The Geometric distribution is a discrete probability distribution that models the number of trials needed to achieve the first success in a sequence of independent Bernoulli trials (where each trial has two possible outcomes: success or failure). It is often used to model the number of attempts required to achieve a specific outcome.

Geometric distribution that is based on three important assumptions. These are listed as follows.

- The trials being conducted are independent.
- There can only be two outcomes of each trial - success or failure.
- The success probability, denoted by p, is the same for each trial.

## **Key Characteristics**

1. **Probability of Success (p)**: The probability of success on each trial. 

2. **Probability of Failure (1-p)**: The probability of failure on each trial.

## **Probability Mass Function (PMF)**

The PMF of the Geometric distribution is given by:
$$
P(X = k) = (1 - p)^{k - 1} p
$$
for k = 1, 2, 3, ..., where:
- X is the random variable representing the number of trials until the first success.
- 𝑝 is the probability of success on each trial.

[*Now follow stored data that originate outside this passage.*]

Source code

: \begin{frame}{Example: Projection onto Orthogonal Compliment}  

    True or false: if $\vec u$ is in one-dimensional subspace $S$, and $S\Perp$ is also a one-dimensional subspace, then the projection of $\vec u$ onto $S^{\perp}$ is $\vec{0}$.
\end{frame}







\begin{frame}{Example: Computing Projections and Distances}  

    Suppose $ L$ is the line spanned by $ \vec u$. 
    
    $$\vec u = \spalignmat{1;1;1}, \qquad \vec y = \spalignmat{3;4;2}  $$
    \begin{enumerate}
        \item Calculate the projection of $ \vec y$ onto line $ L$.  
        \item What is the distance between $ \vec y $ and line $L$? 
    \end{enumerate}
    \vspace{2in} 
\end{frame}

## **Cumulative Distribution Function (CDF)**
The CDF of the Geometric distribution is:
$$
F(k) = P(X \leq k) = 1 - (1 - p)^k
$$
for k = 1, 2, 3,...

## **Mean and Variance**

- **Mean (Expected Value)**: E[X] = 1/p

- **Variance**: Var(X) = (1-p)/p^2

## **Memoryless Property**

One notable property of the Geometric distribution is the memoryless property, which states that the probability of success in future trials is independent of the number of past failures. Mathematically, this can be expressed as:

$$
P(X > n + m \mid X > n) = P(X > m)
$$

### Example: 
Suppose you are rolling a fair six-sided die and you want to find the probability that you roll a six for the first time on the fourth roll. Here, a success is rolling a six (with probability p = 1/6)

Using the PMF:
$$
P(X = 4) = \left(1 - \frac{1}{6}\right)^{4-1} \times \frac{1}{6} = \left(\frac{5}{6}\right)^3 \times \frac{1}{6} \approx 0.096
$$

## **Use Cases**

1. **Quality Control**: Number of items inspected before finding a defective one.
2. **Customer Service**: Number of calls made until the first successful contact with a customer.
3. **Sports**: Number of attempts before scoring a goal.

In [2]:
import numpy as np
from scipy.stats import geom

# Probability of success
p = 1/6

# Generate random samples
samples = np.random.geometric(p, size=1000)

# Calculate PMF for k = 4
k = 4
pmf_value = geom.pmf(k, p)
print(f"P(X = {k}) = {pmf_value}")

# Calculate the mean and variance
mean = geom.mean(p)
variance = geom.var(p)
print(f"Mean: {mean}, Variance: {variance}")


P(X = 4) = 0.09645061728395063
Mean: 6.0, Variance: 30.000000000000007


- **How does the probability of success 𝑝 affect the shape of the Geometric distribution?**

As 𝑝 increases, the distribution becomes more peaked and concentrated around smaller values of 𝑘. As 𝑝 decreases, the distribution becomes more spread out.